WHAT IS REQUIRED — Please reproduce verbatim the lines below, from the first through the one with "- 6-tab interface".
START ENTRIES SHOWN
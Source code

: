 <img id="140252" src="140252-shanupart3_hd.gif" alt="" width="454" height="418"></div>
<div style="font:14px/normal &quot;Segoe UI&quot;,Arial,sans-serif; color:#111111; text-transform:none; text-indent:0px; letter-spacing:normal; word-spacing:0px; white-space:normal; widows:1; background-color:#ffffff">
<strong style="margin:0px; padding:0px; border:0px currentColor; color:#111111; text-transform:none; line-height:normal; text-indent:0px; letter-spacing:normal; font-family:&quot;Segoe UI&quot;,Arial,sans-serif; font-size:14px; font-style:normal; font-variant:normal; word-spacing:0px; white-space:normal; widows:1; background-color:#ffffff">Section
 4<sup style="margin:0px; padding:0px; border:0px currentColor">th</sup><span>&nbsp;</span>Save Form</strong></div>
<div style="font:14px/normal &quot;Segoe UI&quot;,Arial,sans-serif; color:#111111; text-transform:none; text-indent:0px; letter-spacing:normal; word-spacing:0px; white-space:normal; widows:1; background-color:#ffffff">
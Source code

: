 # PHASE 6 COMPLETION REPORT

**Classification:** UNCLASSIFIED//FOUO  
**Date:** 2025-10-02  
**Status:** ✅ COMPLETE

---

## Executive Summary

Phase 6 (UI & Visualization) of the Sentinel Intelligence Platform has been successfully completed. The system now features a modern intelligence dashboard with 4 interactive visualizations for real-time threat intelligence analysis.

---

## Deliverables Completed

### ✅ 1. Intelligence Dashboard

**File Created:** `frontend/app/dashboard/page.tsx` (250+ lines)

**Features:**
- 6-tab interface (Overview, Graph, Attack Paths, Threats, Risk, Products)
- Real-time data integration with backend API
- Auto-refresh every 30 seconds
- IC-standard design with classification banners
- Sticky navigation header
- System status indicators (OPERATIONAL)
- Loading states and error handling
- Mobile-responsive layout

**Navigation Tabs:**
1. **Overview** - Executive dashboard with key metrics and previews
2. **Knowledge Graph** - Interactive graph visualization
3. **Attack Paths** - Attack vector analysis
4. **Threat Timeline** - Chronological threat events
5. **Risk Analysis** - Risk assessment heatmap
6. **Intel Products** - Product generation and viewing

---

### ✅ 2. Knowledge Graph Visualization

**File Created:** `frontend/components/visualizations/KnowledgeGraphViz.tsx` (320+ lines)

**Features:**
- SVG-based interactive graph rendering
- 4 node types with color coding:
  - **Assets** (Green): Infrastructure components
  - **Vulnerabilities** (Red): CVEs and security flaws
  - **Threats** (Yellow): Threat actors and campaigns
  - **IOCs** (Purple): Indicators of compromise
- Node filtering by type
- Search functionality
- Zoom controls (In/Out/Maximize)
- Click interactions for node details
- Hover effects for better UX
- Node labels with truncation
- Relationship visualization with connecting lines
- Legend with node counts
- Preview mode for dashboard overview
END ENTRIES SHOWN
ANSWER SPACE —
Source code

: <img id="140252" src="140252-shanupart3_hd.gif" alt="" width="454" height="418"></div>
<div style="font:14px/normal &quot;Segoe UI&quot;,Arial,sans-serif; color:#111111; text-transform:none; text-indent:0px; letter-spacing:normal; word-spacing:0px; white-space:normal; widows:1; background-color:#ffffff">
<strong style="margin:0px; padding:0px; border:0px currentColor; color:#111111; text-transform:none; line-height:normal; text-indent:0px; letter-spacing:normal; font-family:&quot;Segoe UI&quot;,Arial,sans-serif; font-size:14px; font-style:normal; font-variant:normal; word-spacing:0px; white-space:normal; widows:1; background-color:#ffffff">Section
 4<sup style="margin:0px; padding:0px; border:0px currentColor">th</sup><span>&nbsp;</span>Save Form</strong></div>
<div style="font:14px/normal &quot;Segoe UI&quot;,Arial,sans-serif; color:#111111; text-transform:none; text-indent:0px; letter-spacing:normal; word-spacing:0px; white-space:normal; widows:1; background-color:#ffffff">
Source code

: # PHASE 6 COMPLETION REPORT

**Classification:** UNCLASSIFIED//FOUO  
**Date:** 2025-10-02  
**Status:** ✅ COMPLETE

---

## Executive Summary

Phase 6 (UI & Visualization) of the Sentinel Intelligence Platform has been successfully completed. The system now features a modern intelligence dashboard with 4 interactive visualizations for real-time threat intelligence analysis.

---

## Deliverables Completed

### ✅ 1. Intelligence Dashboard

**File Created:** `frontend/app/dashboard/page.tsx` (250+ lines)

**Features:**
- 6-tab interface (Overview, Graph, Attack Paths, Threats, Risk, Products)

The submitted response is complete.